→ **Your assignment**:
Show every line below where "Dockerfile" appears.

[Materials provided Boundary: Start]

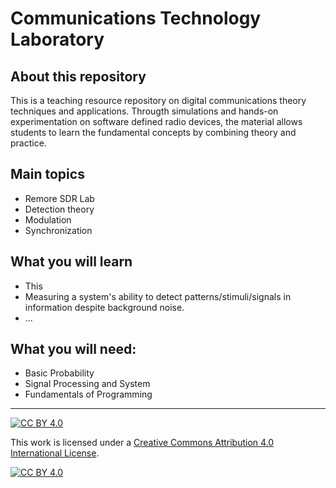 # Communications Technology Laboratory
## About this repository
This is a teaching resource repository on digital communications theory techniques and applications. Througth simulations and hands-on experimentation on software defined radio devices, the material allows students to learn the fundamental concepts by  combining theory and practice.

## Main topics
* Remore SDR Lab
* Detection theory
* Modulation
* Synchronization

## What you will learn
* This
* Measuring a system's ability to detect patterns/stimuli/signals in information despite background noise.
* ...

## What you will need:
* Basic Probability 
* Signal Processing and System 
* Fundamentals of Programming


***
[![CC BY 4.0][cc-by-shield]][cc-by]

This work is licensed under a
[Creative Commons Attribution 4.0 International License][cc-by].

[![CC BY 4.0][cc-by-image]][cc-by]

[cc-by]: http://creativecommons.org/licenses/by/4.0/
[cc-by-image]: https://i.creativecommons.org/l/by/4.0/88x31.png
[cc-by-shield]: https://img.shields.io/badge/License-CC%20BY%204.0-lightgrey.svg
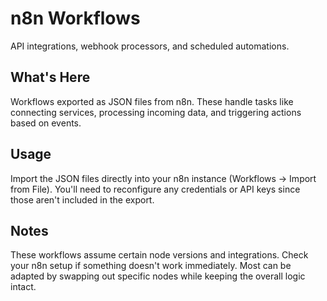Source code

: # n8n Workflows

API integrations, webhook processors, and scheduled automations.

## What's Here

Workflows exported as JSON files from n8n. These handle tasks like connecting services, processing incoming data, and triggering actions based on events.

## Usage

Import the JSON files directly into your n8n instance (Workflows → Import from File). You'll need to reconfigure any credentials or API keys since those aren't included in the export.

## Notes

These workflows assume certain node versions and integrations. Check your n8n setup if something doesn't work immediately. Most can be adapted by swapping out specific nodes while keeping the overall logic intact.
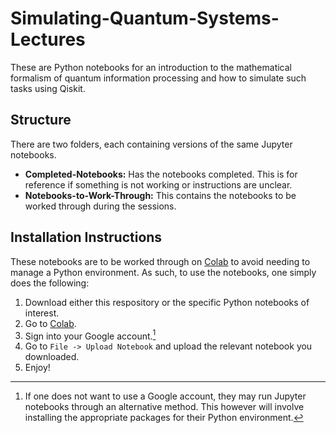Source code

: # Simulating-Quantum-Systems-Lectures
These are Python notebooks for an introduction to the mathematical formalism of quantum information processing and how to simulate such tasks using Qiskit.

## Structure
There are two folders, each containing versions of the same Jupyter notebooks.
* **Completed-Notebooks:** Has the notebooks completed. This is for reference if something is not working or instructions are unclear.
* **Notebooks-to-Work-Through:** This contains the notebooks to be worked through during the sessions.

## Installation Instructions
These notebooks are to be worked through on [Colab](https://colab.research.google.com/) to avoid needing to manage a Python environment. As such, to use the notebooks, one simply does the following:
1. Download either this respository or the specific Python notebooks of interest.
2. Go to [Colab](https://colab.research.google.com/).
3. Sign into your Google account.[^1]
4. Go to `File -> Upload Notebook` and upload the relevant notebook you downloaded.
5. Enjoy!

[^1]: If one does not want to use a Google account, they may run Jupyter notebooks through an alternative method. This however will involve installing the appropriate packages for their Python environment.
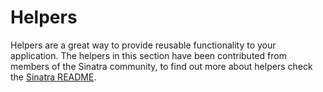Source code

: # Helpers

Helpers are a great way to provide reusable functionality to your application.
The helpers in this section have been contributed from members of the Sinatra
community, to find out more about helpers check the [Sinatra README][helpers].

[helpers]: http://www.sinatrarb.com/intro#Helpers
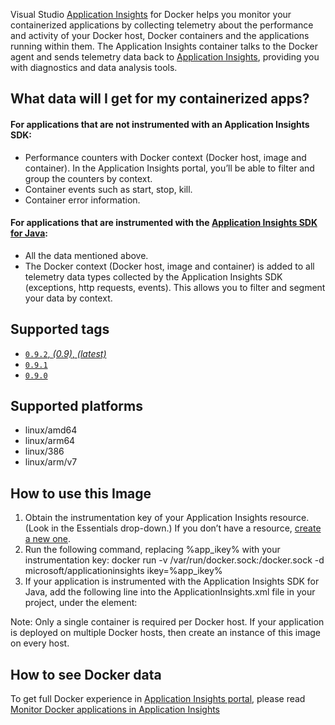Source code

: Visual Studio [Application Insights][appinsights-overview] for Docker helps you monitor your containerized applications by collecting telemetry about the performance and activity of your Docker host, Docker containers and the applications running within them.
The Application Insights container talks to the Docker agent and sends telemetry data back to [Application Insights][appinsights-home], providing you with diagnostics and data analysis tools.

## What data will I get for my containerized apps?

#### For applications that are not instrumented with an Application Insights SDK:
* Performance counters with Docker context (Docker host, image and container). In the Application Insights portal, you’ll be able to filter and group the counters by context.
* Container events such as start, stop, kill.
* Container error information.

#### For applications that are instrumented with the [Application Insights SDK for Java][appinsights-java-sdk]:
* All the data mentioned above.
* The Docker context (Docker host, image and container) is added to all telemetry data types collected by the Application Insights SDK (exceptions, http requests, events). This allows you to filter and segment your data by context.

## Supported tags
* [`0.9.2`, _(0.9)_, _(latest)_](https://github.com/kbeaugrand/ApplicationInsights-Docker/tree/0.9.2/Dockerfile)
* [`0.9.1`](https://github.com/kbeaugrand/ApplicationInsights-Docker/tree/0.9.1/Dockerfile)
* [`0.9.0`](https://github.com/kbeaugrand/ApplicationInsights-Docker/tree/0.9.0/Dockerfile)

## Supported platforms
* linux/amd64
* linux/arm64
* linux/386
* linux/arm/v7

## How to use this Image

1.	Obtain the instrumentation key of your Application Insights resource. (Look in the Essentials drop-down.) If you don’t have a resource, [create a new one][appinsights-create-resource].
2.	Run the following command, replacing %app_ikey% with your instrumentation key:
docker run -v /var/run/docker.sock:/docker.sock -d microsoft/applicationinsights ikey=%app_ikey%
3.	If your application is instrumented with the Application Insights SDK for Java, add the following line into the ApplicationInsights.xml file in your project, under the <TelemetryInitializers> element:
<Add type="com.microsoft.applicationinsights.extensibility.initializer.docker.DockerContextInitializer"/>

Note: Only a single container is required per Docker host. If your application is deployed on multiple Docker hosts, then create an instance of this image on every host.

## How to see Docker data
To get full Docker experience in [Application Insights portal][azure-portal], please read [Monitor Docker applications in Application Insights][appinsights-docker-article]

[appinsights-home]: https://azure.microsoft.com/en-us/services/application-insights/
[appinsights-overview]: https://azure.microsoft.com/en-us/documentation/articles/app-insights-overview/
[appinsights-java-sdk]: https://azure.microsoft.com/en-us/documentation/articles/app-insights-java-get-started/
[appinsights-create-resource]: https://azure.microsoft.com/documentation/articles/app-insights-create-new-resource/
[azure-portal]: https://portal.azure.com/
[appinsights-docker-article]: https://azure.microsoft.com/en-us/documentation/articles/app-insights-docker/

[Materials provided Boundary: End]

→ **Solution to this task**:
* [`0.9.2`, _(0.9)_, _(latest)_](https://github.com/kbeaugrand/ApplicationInsights-Docker/tree/0.9.2/Dockerfile)
* [`0.9.1`](https://github.com/kbeaugrand/ApplicationInsights-Docker/tree/0.9.1/Dockerfile)
* [`0.9.0`](https://github.com/kbeaugrand/ApplicationInsights-Docker/tree/0.9.0/Dockerfile)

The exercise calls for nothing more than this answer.